According to the Lubyanka file, after my father’s arrest he spent 13 months in Butyrskaya Prison, where he was subjected to nine interrogations, one of them lasting all night. Finally he was tried by a military troika and sent to the notorious Gulag. When informed of his sentence, my mother resolved to stay in Moscow until his release. But Adolf Hitler’s armies invaded the Soviet Union in 1941. She had no choice but to flee. The problem was that she had been traveling under a false Canadian passport, and the U.S. State Department was hesitant to issue a replacement for the U.S. passport she claimed to have lost. Based on proof that I had been born in Los Angeles and was, therefore, a citizen, a special passport was issued. I was 4 years old.
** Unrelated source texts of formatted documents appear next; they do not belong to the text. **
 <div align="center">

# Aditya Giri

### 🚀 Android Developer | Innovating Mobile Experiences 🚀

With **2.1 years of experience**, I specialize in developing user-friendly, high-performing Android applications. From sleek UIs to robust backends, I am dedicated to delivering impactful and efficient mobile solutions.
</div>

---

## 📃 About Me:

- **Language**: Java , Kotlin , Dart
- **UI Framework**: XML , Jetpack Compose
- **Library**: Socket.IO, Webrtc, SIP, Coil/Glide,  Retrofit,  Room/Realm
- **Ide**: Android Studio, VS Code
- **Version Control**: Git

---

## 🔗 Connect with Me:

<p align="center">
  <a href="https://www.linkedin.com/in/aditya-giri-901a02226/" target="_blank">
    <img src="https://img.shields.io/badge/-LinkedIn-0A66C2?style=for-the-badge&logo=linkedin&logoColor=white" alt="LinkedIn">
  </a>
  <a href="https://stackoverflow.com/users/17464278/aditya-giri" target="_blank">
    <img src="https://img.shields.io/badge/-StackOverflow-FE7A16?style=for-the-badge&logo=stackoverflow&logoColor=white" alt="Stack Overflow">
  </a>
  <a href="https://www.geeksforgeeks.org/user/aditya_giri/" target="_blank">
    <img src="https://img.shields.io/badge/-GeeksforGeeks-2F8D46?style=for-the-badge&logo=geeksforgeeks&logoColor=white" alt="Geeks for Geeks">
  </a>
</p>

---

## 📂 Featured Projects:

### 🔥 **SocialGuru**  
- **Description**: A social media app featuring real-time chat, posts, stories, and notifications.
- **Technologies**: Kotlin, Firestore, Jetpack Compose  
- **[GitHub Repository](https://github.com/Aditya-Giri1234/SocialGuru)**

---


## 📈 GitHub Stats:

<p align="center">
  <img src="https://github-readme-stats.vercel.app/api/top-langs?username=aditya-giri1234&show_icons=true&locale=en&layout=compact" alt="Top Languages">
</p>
The rest of the details came only last year when my long-standing Freedom of Information Act request turned up my mother’s FBI file. Hoover’s G-men, I discovered, had conducted a 13-year espionage investigation of her, stemming from the passport incident. Sadly, my mother died in 2007 at age 97, and I was never able to share the file with her. Throughout my childhood the life she could not tell me about lingered like a malevolent mystery over our small family. She could not keep a job.
She was constantly looking over her shoulder, conscious of the investigation. I understand this now, and I realize that the stress of constant surveillance, mail interceptions and surreptitious searches of our one-room apartment when we were out were more than her sensitive temperament could take. Undoubtedly, she was afraid of being charged as a spy and for using a false passport. My guess is that she was intent on protecting not only herself, but also my father — whose fate she did not know — and me, her only child. No wonder she descended into madness for a time.
The sense of a mystery slowly unraveling, of one secret leading to still more, is a common thread throughout these books; having a spy for a father, however loving, is about eventually acknowledging that you do not know the truth about your parents. And never far from the surface is the sense that a government sanctioned this betrayal — that somehow your own private life had become a matter of high politics.
In Richardson’s My Father the Spy, for example, we learn that during the Cold War his father, John Sr., was a “high-ranking” member of the CIA who had previously operated in stealth in Vienna’s Soviet zone. Later, he served as CIA station chief in Saigon before he was recalled as a scapegoat for Ambassador Henry Cabot Lodge when U.S. policy was in disarray.
“His bitterness,” Richardson wrote of his father, “was the mystery of my childhood.” At the far end of this continuum is An Execution in the Family: One Son’s Journey, by Robert Meeropol, one of the sons of Julius and Ethel Rosenberg, who were executed as spies for the Soviet Union. In a passionate defense of his parents, he relives the childhood trauma of being shunned because of his parents’ notoriety. Perhaps reconciling the tugs of loyalty to parents versus country, he asserts, “I believe that my parents acted patriotically.” While my father’s espionage was focused on Japan, not the United States, I hear echoes of Meeropol’s plea in my mother’s anguish.